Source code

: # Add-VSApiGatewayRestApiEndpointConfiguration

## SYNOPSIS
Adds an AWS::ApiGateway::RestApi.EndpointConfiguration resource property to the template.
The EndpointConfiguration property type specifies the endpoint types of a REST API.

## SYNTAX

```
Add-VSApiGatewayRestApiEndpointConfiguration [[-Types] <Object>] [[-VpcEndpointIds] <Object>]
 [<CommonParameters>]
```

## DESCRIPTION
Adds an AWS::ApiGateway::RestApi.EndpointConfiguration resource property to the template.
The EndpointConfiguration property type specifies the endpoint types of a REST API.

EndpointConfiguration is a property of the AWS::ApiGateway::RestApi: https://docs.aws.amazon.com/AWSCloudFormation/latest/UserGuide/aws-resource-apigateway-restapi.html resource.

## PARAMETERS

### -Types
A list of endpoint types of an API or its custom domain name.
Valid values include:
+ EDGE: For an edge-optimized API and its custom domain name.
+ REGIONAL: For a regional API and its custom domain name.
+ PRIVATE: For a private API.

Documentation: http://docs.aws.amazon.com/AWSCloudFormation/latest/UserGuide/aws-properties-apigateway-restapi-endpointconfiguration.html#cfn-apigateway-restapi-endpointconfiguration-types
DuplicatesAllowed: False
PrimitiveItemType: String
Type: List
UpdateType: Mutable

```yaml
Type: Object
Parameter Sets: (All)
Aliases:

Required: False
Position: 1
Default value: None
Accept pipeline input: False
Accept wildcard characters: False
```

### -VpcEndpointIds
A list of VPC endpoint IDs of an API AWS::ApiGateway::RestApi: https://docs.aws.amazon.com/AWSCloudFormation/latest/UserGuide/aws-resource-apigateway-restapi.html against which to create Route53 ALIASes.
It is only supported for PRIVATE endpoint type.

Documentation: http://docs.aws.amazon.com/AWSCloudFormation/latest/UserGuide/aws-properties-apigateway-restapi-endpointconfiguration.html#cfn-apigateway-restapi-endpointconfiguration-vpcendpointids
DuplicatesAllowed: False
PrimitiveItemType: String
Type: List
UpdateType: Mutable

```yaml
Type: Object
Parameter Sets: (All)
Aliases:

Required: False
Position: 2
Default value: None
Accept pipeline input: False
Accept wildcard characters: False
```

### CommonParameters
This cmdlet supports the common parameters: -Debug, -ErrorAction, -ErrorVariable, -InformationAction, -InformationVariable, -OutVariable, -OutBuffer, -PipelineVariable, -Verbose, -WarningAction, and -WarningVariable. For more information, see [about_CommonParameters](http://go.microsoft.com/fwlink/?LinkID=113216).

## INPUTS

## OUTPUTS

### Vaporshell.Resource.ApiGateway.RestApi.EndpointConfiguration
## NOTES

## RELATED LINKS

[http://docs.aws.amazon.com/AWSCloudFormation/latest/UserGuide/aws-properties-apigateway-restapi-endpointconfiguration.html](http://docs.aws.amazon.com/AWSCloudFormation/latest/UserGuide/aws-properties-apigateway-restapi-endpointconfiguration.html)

• **EXERCISE AIM**: Line by line, transcribe the material above exactly.

• **RESULT OF THIS EXERCISE**:
Source code

: # Add-VSApiGatewayRestApiEndpointConfiguration

## SYNOPSIS
Adds an AWS::ApiGateway::RestApi.EndpointConfiguration resource property to the template.
The EndpointConfiguration property type specifies the endpoint types of a REST API.

## SYNTAX

```
Add-VSApiGatewayRestApiEndpointConfiguration [[-Types] <Object>] [[-VpcEndpointIds] <Object>]
 [<CommonParameters>]
```

## DESCRIPTION
Adds an AWS::ApiGateway::RestApi.EndpointConfiguration resource property to the template.
The EndpointConfiguration property type specifies the endpoint types of a REST API.

EndpointConfiguration is a property of the AWS::ApiGateway::RestApi: https://docs.aws.amazon.com/AWSCloudFormation/latest/UserGuide/aws-resource-apigateway-restapi.html resource.

## PARAMETERS

### -Types
A list of endpoint types of an API or its custom domain name.
Valid values include:
+ EDGE: For an edge-optimized API and its custom domain name.
+ REGIONAL: For a regional API and its custom domain name.
+ PRIVATE: For a private API.

Documentation: http://docs.aws.amazon.com/AWSCloudFormation/latest/UserGuide/aws-properties-apigateway-restapi-endpointconfiguration.html#cfn-apigateway-restapi-endpointconfiguration-types
DuplicatesAllowed: False
PrimitiveItemType: String
Type: List
UpdateType: Mutable

```yaml
Type: Object
Parameter Sets: (All)
Aliases:

Required: False
Position: 1
Default value: None
Accept pipeline input: False
Accept wildcard characters: False
```

### -VpcEndpointIds
A list of VPC endpoint IDs of an API AWS::ApiGateway::RestApi: https://docs.aws.amazon.com/AWSCloudFormation/latest/UserGuide/aws-resource-apigateway-restapi.html against which to create Route53 ALIASes.
It is only supported for PRIVATE endpoint type.

Documentation: http://docs.aws.amazon.com/AWSCloudFormation/latest/UserGuide/aws-properties-apigateway-restapi-endpointconfiguration.html#cfn-apigateway-restapi-endpointconfiguration-vpcendpointids
DuplicatesAllowed: False
PrimitiveItemType: String
Type: List
UpdateType: Mutable

```yaml
Type: Object
Parameter Sets: (All)
Aliases:

Required: False
Position: 2
Default value: None
Accept pipeline input: False
Accept wildcard characters: False
```

### CommonParameters
This cmdlet supports the common parameters: -Debug, -ErrorAction, -ErrorVariable, -InformationAction, -InformationVariable, -OutVariable, -OutBuffer, -PipelineVariable, -Verbose, -WarningAction, and -WarningVariable. For more information, see [about_CommonParameters](http://go.microsoft.com/fwlink/?LinkID=113216).

## INPUTS

## OUTPUTS

### Vaporshell.Resource.ApiGateway.RestApi.EndpointConfiguration
## NOTES

## RELATED LINKS

[http://docs.aws.amazon.com/AWSCloudFormation/latest/UserGuide/aws-properties-apigateway-restapi-endpointconfiguration.html](http://docs.aws.amazon.com/AWSCloudFormation/latest/UserGuide/aws-properties-apigateway-restapi-endpointconfiguration.html)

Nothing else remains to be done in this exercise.